In speaking with a consultant a few months ago, I asked him what kind of questions he would ask of a potential architect and, surprisingly, this is what he said. “I don’t ask the architect how many successful projects he has completed, I simply ask for an example of his worst project. I am not trying to eliminate him from my short list, but to understand his problem- solving skills. What matters is how he solved the issues when they occurred.” I agree. Any architect you meet who denies having a bad project or making any mistakes is either lying or has not had the experience he needs to do your project. The best experience is firsthand experience.

I used to think the healthcare community in America was so vast that establishing a good reputation for recurring commissions was futile. Quite the contrary exists. Today, there are many resources available to surgeons and investors alike that quickly identify the better architects and planners.

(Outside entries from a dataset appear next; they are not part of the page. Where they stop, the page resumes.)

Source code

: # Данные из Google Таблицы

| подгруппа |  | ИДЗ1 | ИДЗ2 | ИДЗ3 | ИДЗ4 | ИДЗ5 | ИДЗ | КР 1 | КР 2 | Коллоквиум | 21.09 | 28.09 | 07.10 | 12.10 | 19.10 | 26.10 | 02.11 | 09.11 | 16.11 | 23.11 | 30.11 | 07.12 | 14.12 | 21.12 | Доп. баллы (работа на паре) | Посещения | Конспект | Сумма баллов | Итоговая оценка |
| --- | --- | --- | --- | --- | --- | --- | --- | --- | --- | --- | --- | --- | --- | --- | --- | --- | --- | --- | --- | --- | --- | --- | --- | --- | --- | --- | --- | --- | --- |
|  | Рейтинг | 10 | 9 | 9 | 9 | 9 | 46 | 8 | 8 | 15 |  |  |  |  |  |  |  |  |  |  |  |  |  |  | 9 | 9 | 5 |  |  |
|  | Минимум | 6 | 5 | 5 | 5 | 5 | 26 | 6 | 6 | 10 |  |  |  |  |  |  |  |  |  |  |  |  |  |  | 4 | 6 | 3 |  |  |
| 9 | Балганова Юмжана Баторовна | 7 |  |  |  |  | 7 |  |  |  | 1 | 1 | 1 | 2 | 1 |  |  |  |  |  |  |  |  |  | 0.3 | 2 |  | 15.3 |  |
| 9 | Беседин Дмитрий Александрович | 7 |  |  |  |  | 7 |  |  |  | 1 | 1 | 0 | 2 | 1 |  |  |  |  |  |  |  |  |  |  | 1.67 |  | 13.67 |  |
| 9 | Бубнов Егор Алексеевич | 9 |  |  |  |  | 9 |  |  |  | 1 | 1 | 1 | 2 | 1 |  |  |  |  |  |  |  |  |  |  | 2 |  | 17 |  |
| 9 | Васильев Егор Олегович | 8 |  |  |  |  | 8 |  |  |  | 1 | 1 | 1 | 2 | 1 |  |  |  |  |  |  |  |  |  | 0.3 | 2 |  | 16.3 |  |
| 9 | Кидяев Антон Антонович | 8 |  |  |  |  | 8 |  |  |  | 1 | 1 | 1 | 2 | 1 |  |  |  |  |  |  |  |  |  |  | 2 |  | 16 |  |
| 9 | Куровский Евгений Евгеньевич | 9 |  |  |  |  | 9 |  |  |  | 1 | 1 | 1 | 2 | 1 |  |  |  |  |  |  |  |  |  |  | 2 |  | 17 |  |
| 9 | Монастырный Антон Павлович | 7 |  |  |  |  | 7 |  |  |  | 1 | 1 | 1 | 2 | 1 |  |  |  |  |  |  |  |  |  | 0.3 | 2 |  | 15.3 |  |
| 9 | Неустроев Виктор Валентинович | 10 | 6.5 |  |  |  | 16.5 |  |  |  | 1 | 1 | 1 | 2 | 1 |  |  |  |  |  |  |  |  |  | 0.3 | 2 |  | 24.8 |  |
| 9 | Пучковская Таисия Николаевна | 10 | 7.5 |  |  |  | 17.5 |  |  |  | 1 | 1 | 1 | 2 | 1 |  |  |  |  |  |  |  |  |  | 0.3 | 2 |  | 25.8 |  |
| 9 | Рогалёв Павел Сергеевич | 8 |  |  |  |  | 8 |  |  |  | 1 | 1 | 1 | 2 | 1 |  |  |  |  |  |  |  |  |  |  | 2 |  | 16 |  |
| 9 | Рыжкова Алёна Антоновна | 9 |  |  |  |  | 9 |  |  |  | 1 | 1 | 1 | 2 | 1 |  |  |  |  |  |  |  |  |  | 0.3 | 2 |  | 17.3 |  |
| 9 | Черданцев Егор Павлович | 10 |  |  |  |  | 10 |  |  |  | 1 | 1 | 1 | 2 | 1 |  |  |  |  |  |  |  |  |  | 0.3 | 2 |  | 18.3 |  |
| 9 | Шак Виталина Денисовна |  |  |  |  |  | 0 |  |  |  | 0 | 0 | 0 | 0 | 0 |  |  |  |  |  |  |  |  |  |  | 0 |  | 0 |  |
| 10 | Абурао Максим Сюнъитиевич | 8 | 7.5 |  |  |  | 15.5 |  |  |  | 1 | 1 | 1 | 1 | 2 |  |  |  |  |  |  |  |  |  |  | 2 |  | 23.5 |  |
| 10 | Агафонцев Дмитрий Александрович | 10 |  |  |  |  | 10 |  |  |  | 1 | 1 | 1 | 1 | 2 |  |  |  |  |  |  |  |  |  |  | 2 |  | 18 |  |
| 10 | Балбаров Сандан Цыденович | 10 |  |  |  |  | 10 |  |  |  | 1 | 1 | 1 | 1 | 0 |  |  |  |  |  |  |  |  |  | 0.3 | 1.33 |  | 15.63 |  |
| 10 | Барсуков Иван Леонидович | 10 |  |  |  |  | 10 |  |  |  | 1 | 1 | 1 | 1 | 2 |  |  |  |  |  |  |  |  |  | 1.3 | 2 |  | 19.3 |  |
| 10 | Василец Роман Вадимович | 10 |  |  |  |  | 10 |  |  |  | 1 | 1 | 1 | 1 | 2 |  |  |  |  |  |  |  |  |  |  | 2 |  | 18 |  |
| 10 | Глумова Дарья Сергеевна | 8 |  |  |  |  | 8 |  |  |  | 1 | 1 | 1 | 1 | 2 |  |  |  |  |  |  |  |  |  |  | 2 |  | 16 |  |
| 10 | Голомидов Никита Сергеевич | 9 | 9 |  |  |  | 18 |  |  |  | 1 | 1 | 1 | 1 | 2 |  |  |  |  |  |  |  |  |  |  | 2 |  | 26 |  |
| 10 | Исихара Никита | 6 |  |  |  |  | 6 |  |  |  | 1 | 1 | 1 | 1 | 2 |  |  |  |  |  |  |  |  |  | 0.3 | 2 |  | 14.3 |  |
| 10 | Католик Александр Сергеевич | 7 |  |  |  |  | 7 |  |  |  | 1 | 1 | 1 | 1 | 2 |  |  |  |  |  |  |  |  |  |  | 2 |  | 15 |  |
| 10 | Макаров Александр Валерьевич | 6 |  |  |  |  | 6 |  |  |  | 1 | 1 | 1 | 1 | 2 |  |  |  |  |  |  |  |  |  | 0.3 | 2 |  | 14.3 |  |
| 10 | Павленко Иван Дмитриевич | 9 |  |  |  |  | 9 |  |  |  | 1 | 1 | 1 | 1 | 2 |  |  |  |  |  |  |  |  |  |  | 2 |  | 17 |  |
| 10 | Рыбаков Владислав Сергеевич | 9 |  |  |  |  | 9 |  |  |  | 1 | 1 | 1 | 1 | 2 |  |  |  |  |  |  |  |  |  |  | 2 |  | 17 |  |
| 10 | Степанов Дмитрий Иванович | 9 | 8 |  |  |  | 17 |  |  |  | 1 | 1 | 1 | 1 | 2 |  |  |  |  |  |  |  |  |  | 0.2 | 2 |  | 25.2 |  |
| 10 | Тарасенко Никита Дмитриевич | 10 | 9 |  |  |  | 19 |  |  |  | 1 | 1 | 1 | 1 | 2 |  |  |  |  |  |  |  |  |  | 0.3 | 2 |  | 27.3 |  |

I say “better” because there are unique programs and client requests; and perfect solutions for them do not exist. You know yourself and your group; one architect will fit better than another based on your personalities and group profile. Think about it; the relationship will last as much as two years, being tested many times during that period. Do you want to wake up each day looking forward to the process or dreading it? You have a choice, so the right fit is important.

You can generally gauge the strength of a firm in a particular industry by their marketing strategy. Like most things in life, the more focused and the more passionate you are about one particular thing, the better you are at it. If, for example, a firm’s Web site displays nothing but gas stations, then you can assume they are pretty good at it. If a firm displays medical, retail and worship facilities, then they practice general architecture (less focused.) In the case of a large firm, you need to ask about the experience of the lead architect who will work on your project. It’s really that simple. From this author’s perspective, the size of the firm is not nearly as important as the credentials of the individual assigned to your project.

Something else to consider — a good firm will be covered by at least $1 million in errors and omissions insurance. This is similar to malpractice insurance. You can even ask the architectural firm to take out insurance that names your project specifically on their policy.

If you desire a successful project, start by hiring the right architect. Know that the fee is marginal when put in perspective, that some architects focus their complete attention on surgery center design, that individual experience is more important than firm experience; that the best firms carry errors and omissions insurance, and that reputation transcends all of the above.

Wade C. Taylor, AIA, is principal architect of Wade Taylor and Associates Architects.